OS PAPÉIS DE ASPERN- HENRY JAMES- O DESEJO E A DERROTA

Henry James é genial pelo modo "como"escreve, e não "sobre" o que escreve. Por isso ele conquista àqueles que já descobriram os prazeres do estilo e sabem que enredo é coisa banal. Engenho é o que faz de um autor algo precioso.
Nesta novela (130 páginas), James conta a história de uma crítico literário americano. Apaixonado por romântico poeta falecido, ele descobre que uma de suas amantes ainda vive, em Veneza, e melhor, ela possui cartas do tal poeta ( o poeta é uma mistura de Byron e Shelley ). O livro narra a estratégia desse crítico para se apossar das cartas. Pois a velha senhora, já enferma, pensa em as queimar, e a filha dessa antiga amante, submissa a mãe, nada pode fazer.

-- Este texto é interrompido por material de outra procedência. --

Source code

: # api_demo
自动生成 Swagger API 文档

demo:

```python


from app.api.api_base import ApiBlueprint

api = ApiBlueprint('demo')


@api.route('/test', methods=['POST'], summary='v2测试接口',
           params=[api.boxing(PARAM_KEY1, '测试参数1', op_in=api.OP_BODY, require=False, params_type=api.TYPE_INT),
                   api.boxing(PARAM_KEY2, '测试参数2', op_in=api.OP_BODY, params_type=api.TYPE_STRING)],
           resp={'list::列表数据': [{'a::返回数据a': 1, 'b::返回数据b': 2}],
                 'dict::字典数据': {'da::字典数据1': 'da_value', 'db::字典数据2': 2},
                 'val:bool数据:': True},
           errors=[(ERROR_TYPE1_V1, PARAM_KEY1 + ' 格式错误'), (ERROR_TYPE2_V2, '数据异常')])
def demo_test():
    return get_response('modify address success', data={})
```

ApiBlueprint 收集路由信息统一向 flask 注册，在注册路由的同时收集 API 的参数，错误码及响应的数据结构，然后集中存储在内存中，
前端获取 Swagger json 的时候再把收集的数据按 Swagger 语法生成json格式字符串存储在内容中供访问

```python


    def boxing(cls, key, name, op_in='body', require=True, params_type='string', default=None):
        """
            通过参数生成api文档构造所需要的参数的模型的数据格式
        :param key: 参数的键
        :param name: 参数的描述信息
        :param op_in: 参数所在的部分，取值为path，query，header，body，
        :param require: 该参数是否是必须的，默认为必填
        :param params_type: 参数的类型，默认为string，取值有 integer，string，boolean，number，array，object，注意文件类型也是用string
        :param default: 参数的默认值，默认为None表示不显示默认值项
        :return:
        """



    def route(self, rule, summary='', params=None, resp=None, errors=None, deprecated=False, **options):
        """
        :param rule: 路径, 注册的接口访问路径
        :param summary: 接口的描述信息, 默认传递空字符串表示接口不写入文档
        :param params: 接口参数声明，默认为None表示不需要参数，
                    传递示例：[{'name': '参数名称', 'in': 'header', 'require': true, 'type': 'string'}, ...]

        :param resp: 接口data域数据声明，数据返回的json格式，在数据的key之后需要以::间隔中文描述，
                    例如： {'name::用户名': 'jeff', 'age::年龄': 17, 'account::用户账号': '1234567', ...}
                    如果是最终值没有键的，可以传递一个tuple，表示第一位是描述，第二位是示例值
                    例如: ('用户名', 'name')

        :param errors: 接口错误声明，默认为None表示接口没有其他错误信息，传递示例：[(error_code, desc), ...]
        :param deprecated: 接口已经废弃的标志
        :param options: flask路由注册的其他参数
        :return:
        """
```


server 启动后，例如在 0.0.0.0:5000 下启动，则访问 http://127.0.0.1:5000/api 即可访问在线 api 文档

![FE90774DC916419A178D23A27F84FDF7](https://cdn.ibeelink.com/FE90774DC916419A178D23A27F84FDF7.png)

O livro se passa em tempo em que ainda se valorizava o privado. É fato que preciosas cartas de poetas, dramaturgos ou políticos dos séculos xvii e xviii jamais vieram a ser publicadas. Os donos de tais cartas morriam com elas, sem aceitar dinheiro ou suborno para as ceder. James, escrevendo em fins do século xix, já vive a era de diários e cartas expostas.
Mas James vai mais longe. A novela acaba se tornando testemunho sobre um vilão ( o crítico é um vilão ) que nada tem de conscientemente ruim. Ele deseja algo a que dá muito valor ( as cartas ) por boa razão ( ele ama a poesia e o autor ). Mas tudo o que ele faz, sem o saber e sem planejar, é destrutivo. Ele desperta amor na solteirona, filha da antiga amante do poeta. Toca-a profundamente, e não tem a mínima consciência disso.
As duas mulheres nada têm de "poético". A velha pensa apenas em dinheiro, em dar segurança a filha. E a tal "moça" é uma passiva e raquítica senhora de meia-idade que vê no crítico a salvação de sua vida.
Ele a ilude, sem perceber, e quase rouba as cartas, sem que se considere um gatuno. Quando toma consciência do amor da solteirona fica assombrado. Acredita nada ter feito para a seduzir. Mas nós sabemos que não foi bem assim.
Henry James, que foi irmão de famoso filósofo e psicólogo americano ( William James, criador do pragmatismo ) penetra com soberba facilidade nos pensamentos e nas contradições dos personagens. Eles pensam uma coisa e fazem outra, sentem de um modo e comunicam de outro. Não são donos de seus desejos, de seu futuro e nem sequer sabem o que fizeram. Vitorianos pretensamente racionais, fazem tudo ao acaso, ao sabor do improviso. Controle só existe na arte, da qual James é mestre maior.
Ao lado de Proust e Mann, Tolstoi e Joyce, narrador supremo dos últimos 150 anos. Mestre.